Current tally – Brunettes: 3; Blondes: 1
I can see myself having a future with Sweet Travis: II
1 comment:
Ok, I have to say that I am so not into Sweet Trav. He is the typical RETARD. I'm picturing one of these guys who barely made it into and through medical school and now rides on the doctor title for everything. I have seen this particular episode in its entirety (thanks to the miracle of my newfound technology) and I agree with most of your commentary. I do, however, find the chocolate covered macadamia nut to be completely insane and over-the-top dramatic. "I have been SOO hurt in my past! Boo hoo hoo hoo hoo!" What? Did someone step on a Barbie doll when you were young? (This remark courtesy of the great Adam Corolla.) I mean give me a break. Anyone over the age of 20 has been hurt. So what? It doesn't make you special. It doesn't make you more deserving. It just makes you human. Oh well!
All I can ever think when they say Jehan is "Islamic Holy War." And then you put that in your commentary! Ha ha ha! And yes, I agree, she acted like she was about to tell him something truly terrifying - like she used to be a man, and it's that she's been married. She's 29! Welcome to MY world, Sweet Trav. EVERYONE has been married. In fact, why haven't you? You're a doctor, you're conventionally good-looking, what is the problem? Someone once told me that my theory of never-been-married, Thirty-something mormon men is also true of doctors. Doctors shouldn't have trouble finding someone to marry. And Sweet Trav doesn't strike me as the overly thoughtful, cautious type. No sir.

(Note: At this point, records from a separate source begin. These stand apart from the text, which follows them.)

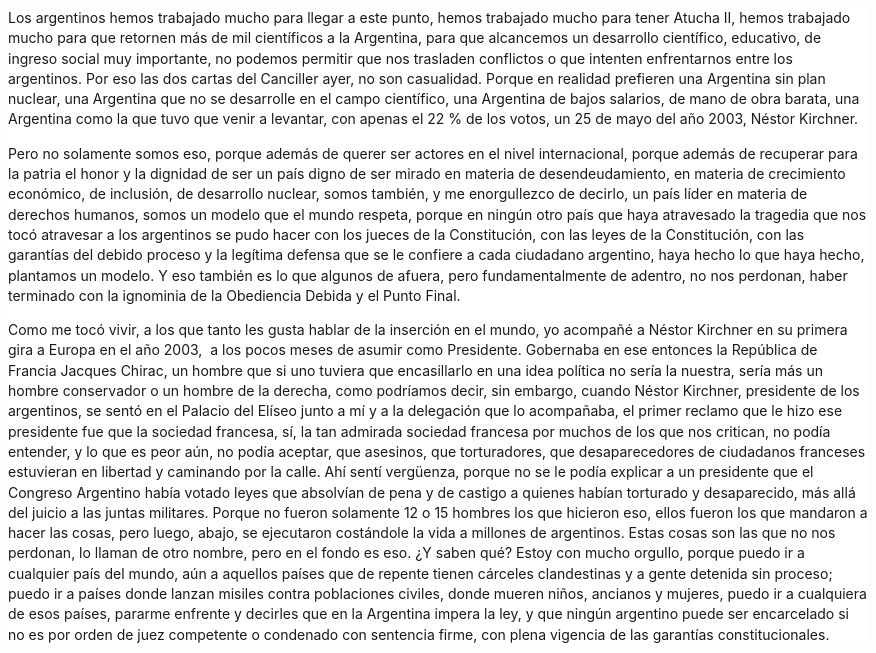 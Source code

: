 Los argentinos hemos trabajado mucho para llegar a este punto, hemos
trabajado mucho para tener Atucha II, hemos trabajado mucho para que
retornen más de mil científicos a la Argentina, para que alcancemos un
desarrollo científico, educativo, de ingreso social muy importante, no
podemos permitir que nos trasladen conflictos o que intenten
enfrentarnos entre los argentinos. Por eso las dos cartas del Canciller
ayer, no son casualidad. Porque en realidad prefieren una Argentina sin
plan nuclear, una Argentina que no se desarrolle en el campo científico,
una Argentina de bajos salarios, de mano de obra barata, una Argentina
como la que tuvo que venir a levantar, con apenas el 22 % de los votos,
un 25 de mayo del año 2003, Néstor Kirchner.

Pero no solamente somos eso, porque además de querer ser actores en el
nivel internacional, porque además de recuperar para la patria el honor
y la dignidad de ser un país digno de ser mirado en materia de
desendeudamiento, en materia de crecimiento económico, de inclusión, de
desarrollo nuclear, somos también, y me enorgullezco de decirlo, un país
líder en materia de derechos humanos, somos un modelo que el mundo
respeta, porque en ningún otro país que haya atravesado la tragedia que
nos tocó atravesar a los argentinos se pudo hacer con los jueces de la
Constitución, con las leyes de la Constitución, con las garantías del
debido proceso y la legítima defensa que se le confiere a cada ciudadano
argentino, haya hecho lo que haya hecho, plantamos un modelo. Y eso
también es lo que algunos de afuera, pero fundamentalmente de adentro,
no nos perdonan, haber terminado con la ignominia de la Obediencia
Debida y el Punto Final.

Como me tocó vivir, a los que tanto les gusta hablar de la inserción en
el mundo, yo acompañé a Néstor Kirchner en su primera gira a Europa en
el año 2003,  a los pocos meses de asumir como Presidente. Gobernaba en
ese entonces la República de Francia Jacques Chirac, un hombre que si
uno tuviera que encasillarlo en una idea política no sería la nuestra,
sería más un hombre conservador o un hombre de la derecha, como
podríamos decir, sin embargo, cuando Néstor Kirchner, presidente de los
argentinos, se sentó en el Palacio del Elíseo junto a mí y a la
delegación que lo acompañaba, el primer reclamo que le hizo ese
presidente fue que la sociedad francesa, sí, la tan admirada sociedad
francesa por muchos de los que nos critican, no podía entender, y lo que
es peor aún, no podía aceptar, que asesinos, que torturadores, que
desaparecedores de ciudadanos franceses estuvieran en libertad y
caminando por la calle. Ahí sentí vergüenza, porque no se le podía
explicar a un presidente que el Congreso Argentino había votado leyes
que absolvían de pena y de castigo a quienes habían torturado y
desaparecido, más allá del juicio a las juntas militares. Porque no
fueron solamente 12 o 15 hombres los que hicieron eso, ellos fueron los
que mandaron a hacer las cosas, pero luego, abajo, se ejecutaron
costándole la vida a millones de argentinos. Estas cosas son las que no
nos perdonan, lo llaman de otro nombre, pero en el fondo es eso. ¿Y
saben qué? Estoy con mucho orgullo, porque puedo ir a cualquier país del
mundo, aún a aquellos países que de repente tienen cárceles clandestinas
y a gente detenida sin proceso; puedo ir a países donde lanzan misiles
contra poblaciones civiles, donde mueren niños, ancianos y mujeres,
puedo ir a cualquiera de esos países, pararme enfrente y decirles que en
la Argentina impera la ley, y que ningún argentino puede ser encarcelado
si no es por orden de juez competente o condenado con sentencia firme,
con plena vigencia de las garantías constitucionales.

Yeah, I have no idea what they were doing bringing in the kicked-outs to choose the next dates. And they were idiots.
I also agree about Plain Jane, the kindergarten teacher. And then Sweet Trav goes, "I am sooooo impressed that you are a kindergarten teacher." No way. Really, Dr. Travis? You're impressed with that? The surface of the earth is CRAWLING with elementary school teachers. It's so boring. It's like if she were a nurse. Oh, how original. How outside-the-box that in the 21st century a liberated woman wants to be - gasp - a teacher! Or - double gasp - a nurse! Don't get me wrong, I know that those are truly what some women love, but for the most part, they're "easy-way-out" careers in my opinion.
You know, I am getting less and less impressed with this whole series. It's like they made one season, and then digitally changed everyone's faces to keep showing it over and over again as new seasons. Blah! Blah, blah, blah!!! At least they're picking bachelors who are completely original and different from the other ones. And each one with his own startling personality. Oops, I meant to say exactly the opposite of that.